### [Extracted information]
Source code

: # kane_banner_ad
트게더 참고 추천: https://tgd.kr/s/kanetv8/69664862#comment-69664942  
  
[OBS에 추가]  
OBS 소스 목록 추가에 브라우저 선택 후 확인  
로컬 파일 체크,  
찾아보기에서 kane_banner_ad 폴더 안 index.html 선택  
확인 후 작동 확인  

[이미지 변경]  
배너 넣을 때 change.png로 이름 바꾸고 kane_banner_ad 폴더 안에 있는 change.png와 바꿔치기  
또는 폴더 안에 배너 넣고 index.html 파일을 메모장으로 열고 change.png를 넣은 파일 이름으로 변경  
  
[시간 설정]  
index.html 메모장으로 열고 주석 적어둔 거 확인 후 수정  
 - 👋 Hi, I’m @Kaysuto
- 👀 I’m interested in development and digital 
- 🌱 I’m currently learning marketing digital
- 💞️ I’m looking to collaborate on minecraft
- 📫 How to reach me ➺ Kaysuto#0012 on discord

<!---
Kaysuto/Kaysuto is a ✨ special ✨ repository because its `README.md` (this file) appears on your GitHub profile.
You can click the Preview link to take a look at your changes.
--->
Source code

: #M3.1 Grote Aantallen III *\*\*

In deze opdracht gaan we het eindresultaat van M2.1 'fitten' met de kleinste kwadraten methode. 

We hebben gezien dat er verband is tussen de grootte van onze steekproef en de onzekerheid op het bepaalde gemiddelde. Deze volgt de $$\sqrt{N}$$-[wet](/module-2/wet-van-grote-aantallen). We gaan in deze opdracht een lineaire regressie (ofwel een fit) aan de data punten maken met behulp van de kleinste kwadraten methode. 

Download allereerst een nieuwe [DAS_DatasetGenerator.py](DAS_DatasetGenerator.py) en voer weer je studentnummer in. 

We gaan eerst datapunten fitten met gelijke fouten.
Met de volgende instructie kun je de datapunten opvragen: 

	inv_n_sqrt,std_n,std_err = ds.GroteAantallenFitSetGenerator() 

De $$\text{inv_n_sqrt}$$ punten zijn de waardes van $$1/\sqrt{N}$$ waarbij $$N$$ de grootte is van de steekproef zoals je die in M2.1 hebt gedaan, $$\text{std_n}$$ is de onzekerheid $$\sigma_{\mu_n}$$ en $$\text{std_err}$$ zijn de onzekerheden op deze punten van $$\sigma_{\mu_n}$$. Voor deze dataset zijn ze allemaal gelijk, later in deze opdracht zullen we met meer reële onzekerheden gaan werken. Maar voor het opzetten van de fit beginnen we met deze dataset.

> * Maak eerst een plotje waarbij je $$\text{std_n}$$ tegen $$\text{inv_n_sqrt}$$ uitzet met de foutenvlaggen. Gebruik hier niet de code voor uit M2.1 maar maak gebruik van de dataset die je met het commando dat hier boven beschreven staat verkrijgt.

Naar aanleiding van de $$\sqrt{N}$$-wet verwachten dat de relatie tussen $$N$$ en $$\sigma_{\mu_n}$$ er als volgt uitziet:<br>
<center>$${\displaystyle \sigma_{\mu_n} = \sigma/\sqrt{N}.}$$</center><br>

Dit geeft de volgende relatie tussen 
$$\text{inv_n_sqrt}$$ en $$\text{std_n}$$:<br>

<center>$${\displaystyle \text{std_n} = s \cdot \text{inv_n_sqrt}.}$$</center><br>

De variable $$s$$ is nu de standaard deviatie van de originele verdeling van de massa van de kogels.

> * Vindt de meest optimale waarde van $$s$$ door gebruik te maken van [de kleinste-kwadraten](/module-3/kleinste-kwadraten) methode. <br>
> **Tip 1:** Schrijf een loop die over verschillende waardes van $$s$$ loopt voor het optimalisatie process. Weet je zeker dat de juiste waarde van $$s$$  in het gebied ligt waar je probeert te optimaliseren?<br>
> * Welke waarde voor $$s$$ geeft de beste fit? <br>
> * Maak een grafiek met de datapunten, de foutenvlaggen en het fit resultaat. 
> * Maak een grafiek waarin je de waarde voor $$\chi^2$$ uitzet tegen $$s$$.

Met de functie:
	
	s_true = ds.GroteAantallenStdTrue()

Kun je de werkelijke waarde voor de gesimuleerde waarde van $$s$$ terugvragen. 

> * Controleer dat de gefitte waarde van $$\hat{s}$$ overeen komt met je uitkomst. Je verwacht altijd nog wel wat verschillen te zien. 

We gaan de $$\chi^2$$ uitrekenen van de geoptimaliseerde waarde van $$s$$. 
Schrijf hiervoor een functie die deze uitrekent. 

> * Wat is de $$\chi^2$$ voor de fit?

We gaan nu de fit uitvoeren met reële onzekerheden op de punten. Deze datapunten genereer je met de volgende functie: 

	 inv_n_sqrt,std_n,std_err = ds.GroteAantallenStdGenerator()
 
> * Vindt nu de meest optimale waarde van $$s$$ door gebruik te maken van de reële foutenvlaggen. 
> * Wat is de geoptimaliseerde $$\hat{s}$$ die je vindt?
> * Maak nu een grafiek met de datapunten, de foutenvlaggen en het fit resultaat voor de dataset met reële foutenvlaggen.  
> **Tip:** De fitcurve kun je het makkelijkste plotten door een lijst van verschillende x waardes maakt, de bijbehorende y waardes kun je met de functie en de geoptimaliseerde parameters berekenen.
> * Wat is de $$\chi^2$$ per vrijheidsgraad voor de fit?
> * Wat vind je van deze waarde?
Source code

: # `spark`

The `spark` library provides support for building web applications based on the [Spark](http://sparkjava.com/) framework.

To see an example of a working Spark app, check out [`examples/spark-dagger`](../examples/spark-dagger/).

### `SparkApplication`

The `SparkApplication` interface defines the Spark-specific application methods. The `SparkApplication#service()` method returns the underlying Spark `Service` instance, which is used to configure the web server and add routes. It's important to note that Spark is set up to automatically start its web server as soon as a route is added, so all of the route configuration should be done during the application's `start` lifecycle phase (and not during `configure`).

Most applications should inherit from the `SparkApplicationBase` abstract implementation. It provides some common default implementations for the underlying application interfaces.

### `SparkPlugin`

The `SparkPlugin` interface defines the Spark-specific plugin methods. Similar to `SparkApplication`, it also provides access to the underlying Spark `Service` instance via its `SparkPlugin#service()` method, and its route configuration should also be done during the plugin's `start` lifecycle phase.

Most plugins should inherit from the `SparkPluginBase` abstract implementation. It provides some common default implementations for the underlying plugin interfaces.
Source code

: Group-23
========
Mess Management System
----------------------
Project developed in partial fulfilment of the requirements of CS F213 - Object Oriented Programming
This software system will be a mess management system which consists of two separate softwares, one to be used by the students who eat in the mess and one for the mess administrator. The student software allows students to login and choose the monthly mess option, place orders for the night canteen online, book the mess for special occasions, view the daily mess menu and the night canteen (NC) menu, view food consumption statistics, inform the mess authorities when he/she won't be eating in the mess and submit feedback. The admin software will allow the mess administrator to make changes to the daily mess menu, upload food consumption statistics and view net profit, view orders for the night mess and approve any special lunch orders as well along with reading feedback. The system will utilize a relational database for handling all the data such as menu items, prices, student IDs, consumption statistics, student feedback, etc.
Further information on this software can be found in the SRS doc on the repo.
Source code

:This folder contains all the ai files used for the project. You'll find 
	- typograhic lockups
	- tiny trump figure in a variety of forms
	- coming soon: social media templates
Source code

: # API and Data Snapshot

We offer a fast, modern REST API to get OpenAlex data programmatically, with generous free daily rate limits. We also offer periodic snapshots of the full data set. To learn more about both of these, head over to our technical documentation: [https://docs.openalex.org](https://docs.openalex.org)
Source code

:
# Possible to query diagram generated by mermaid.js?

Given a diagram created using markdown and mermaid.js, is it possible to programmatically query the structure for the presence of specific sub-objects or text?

### [Required work]
Working through the data above, find every line holding "displaystyle" and copy it.

### [Result of the exercise]
<center>$${\displaystyle \sigma_{\mu_n} = \sigma/\sqrt{N}.}$$</center><br>
<center>$${\displaystyle \text{std_n} = s \cdot \text{inv_n_sqrt}.}$$</center><br>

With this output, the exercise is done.